Schmid: Das ist zu befürchten. Und dass die Grünen diese Konzeption in der Regierung mittragen, wird man einer kritischen Überprüfung unterziehen müssen. Der Bestsellerautor Yuval Harari warnt vor einer Gesellschaft, die sich in wenige Privilegierte und viele andere Menschen spaltet, die sich sinnlos und „überflüssig“ vorkommen.

Ihre Meinung?

Schmid: Bildung ist auch der Weg, die Sinnfragen des Lebens zu lösen. Aber das kann ich nur, wenn ich in Bildungsprozessen eine entsprechende Begeisterung vermittle: Wenn ich mit Schülern Theater oder sportliche Ereignisse besuche; wenn ich mit ihnen auf Reisen gehe.

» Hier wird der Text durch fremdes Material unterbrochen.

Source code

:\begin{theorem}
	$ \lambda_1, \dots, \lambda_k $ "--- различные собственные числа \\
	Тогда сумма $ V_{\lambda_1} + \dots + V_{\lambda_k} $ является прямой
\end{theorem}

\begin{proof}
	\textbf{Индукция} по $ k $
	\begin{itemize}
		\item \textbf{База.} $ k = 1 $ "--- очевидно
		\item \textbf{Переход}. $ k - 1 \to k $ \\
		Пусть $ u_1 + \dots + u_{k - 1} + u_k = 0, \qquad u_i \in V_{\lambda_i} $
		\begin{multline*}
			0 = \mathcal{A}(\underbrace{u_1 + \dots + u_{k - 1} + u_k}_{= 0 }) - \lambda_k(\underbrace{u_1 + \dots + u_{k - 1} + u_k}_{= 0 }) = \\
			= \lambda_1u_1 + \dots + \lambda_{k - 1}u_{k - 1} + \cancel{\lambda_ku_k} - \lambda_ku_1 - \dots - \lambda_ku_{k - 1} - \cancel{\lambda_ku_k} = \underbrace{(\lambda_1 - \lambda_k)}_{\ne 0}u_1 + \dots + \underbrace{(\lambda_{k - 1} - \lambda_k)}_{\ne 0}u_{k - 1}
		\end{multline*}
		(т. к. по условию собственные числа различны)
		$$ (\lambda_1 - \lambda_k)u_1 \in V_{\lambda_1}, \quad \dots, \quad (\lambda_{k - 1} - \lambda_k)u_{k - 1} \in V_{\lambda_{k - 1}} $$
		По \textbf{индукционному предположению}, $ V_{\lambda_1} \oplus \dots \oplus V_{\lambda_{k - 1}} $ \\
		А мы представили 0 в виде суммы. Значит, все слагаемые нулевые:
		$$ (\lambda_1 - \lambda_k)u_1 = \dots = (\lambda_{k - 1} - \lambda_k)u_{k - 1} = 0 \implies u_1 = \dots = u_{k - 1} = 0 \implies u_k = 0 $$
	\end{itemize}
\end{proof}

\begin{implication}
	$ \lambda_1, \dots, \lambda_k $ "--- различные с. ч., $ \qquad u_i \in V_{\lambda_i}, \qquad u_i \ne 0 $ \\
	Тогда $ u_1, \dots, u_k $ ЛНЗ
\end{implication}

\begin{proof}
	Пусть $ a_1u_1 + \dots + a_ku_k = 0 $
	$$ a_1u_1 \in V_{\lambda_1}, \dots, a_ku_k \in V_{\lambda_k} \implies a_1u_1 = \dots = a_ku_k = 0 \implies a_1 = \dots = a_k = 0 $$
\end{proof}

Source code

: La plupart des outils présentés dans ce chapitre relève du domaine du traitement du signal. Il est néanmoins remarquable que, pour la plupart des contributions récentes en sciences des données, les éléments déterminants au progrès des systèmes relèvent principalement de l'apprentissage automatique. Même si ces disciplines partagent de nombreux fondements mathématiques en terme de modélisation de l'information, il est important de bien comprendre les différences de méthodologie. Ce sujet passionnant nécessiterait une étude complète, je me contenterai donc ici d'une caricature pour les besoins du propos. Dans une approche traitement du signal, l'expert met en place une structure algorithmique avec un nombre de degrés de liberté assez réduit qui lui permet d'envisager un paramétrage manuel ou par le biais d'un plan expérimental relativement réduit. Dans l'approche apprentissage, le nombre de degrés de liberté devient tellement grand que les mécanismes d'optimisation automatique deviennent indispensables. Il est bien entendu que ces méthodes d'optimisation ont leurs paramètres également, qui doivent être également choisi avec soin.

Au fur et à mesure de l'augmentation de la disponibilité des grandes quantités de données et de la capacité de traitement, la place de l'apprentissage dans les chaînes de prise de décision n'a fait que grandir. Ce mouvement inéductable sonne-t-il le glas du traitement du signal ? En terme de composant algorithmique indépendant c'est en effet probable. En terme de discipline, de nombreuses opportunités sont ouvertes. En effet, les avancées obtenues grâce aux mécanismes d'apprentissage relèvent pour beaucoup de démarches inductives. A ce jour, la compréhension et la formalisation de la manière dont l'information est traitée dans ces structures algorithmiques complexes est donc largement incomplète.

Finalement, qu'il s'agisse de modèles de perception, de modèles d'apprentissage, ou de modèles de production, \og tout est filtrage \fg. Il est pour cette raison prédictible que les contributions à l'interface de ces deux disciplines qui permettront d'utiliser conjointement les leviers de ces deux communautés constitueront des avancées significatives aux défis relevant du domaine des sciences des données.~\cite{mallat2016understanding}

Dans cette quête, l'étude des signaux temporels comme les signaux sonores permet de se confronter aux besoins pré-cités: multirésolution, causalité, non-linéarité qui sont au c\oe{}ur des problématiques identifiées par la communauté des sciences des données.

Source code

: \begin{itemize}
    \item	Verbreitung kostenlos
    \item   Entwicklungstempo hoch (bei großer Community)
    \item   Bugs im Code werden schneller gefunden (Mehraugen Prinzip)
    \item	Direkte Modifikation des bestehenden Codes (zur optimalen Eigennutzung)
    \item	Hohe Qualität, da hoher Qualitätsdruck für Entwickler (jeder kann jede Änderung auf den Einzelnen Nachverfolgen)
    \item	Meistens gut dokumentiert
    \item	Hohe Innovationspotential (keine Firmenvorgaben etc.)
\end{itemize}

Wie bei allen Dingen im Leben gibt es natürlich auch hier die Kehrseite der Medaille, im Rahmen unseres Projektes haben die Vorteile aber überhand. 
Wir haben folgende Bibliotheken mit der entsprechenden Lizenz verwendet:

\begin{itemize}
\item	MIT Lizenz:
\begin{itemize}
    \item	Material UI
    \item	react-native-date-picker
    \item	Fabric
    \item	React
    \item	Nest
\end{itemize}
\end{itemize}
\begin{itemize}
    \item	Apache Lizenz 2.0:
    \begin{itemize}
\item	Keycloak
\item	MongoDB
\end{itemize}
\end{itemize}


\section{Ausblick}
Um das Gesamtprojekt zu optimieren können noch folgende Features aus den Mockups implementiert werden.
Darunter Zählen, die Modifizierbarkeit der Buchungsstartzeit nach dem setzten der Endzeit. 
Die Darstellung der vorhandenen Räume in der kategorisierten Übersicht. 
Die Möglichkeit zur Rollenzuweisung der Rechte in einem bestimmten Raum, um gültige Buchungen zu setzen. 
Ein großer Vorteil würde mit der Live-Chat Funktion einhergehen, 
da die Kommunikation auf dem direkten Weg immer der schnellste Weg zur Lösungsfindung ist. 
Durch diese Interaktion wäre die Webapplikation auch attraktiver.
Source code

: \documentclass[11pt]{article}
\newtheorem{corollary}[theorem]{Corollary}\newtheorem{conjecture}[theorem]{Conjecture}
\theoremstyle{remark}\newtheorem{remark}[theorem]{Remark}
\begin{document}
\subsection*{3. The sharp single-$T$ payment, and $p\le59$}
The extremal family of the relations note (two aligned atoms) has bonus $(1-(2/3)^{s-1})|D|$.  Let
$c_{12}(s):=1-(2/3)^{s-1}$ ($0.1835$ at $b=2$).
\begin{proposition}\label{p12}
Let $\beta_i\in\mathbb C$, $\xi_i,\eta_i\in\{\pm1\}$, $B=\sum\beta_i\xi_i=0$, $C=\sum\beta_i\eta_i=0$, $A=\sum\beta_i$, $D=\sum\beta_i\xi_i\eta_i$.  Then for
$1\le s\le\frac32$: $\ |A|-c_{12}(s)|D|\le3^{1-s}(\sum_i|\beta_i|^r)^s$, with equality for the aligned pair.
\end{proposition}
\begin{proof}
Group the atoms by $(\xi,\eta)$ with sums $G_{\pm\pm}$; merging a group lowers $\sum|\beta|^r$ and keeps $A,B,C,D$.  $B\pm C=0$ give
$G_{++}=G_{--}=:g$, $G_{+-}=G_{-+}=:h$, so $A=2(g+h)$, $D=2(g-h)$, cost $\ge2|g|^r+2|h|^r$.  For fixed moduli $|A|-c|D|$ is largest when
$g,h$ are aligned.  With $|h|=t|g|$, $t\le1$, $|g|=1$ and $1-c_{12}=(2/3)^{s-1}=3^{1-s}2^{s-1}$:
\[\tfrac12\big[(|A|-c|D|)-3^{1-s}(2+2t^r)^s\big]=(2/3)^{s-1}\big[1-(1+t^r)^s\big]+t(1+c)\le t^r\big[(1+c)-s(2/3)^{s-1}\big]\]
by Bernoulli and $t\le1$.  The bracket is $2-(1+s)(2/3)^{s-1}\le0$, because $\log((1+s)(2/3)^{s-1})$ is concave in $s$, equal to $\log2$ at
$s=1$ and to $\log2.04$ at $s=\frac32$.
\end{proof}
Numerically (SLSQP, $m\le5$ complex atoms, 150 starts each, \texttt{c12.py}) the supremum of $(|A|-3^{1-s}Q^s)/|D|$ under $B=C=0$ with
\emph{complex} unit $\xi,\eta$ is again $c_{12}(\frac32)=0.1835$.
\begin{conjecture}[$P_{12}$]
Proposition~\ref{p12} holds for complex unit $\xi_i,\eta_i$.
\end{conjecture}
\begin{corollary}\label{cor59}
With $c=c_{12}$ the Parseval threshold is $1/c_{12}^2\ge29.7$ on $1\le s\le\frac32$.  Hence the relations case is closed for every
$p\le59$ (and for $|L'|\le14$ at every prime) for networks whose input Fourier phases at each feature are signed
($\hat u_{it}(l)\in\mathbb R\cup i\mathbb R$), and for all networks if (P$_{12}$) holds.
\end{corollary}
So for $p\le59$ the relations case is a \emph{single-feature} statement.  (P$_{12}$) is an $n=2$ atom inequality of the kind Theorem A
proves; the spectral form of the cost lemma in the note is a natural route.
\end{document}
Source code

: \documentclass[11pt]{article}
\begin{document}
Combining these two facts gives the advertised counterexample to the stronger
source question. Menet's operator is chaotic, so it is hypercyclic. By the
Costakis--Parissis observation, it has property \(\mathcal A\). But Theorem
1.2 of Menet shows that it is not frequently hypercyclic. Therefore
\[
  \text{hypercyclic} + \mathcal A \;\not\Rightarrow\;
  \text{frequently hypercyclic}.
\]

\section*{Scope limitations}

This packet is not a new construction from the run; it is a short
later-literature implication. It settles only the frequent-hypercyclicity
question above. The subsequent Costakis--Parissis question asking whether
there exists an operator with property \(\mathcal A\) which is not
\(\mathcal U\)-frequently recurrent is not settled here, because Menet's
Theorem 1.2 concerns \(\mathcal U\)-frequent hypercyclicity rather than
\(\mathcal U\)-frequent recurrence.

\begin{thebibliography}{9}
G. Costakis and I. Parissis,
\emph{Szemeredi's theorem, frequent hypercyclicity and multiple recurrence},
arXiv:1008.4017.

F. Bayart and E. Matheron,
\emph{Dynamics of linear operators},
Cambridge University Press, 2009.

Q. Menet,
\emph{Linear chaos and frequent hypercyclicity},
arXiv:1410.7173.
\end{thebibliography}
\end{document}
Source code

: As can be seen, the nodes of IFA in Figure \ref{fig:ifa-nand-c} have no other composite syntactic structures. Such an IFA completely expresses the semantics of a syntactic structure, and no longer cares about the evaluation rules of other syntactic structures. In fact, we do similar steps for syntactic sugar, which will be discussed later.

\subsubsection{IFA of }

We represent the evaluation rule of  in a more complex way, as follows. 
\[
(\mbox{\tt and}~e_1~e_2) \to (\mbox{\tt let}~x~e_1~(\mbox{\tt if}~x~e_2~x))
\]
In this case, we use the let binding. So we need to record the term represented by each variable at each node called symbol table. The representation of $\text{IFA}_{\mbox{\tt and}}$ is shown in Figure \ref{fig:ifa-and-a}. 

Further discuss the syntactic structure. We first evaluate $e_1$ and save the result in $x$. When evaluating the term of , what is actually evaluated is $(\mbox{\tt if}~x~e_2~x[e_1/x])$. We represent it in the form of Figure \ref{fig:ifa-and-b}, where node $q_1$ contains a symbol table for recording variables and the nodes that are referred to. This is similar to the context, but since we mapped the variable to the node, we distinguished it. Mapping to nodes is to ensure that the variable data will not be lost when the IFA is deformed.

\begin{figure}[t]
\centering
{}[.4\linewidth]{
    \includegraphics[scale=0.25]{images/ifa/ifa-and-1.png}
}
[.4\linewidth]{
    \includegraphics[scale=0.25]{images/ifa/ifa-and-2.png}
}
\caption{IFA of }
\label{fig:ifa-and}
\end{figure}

Das heißt, Bildungsprozesse müssen lebendig sein, und Schüler müssen lernen, ihre Rolle in der Gesellschaft zu finden. Das ist mindestens so wichtig wie die Kenntnis der Jahreszahl der Punischen Kriege.

Bürgermeister Michael Ludwig versprach jüngst Gratis-Ganztagsschulen. Eine gute Idee?

Schmid: Ein absolut wichtiges Projekt! Gratis-Ganztagsschulen sind vor allem in jenen Bereichen, wo die Eltern schauen müssen, dass sie finanziell über die Runden kommen, ein wichtiger Beitrag zur sozialen Gerechtigkeit.

Sie sind SPÖ-Vorsitzender in Hietzing – Ihr Lieblingsbezirk?

Schmid: Wir haben großartige Schulen im Bezirk, auch großartige berufsbildende Schulen und eine großartige Volkshochschule, deren Schwerpunkt die Auseinandersetzung mit Zeitgeschichte ist. Ich bin glücklich und stolz, dass ich für diesen Bezirk im Wiener Gemeinderat politische Verantwortung tragen darf.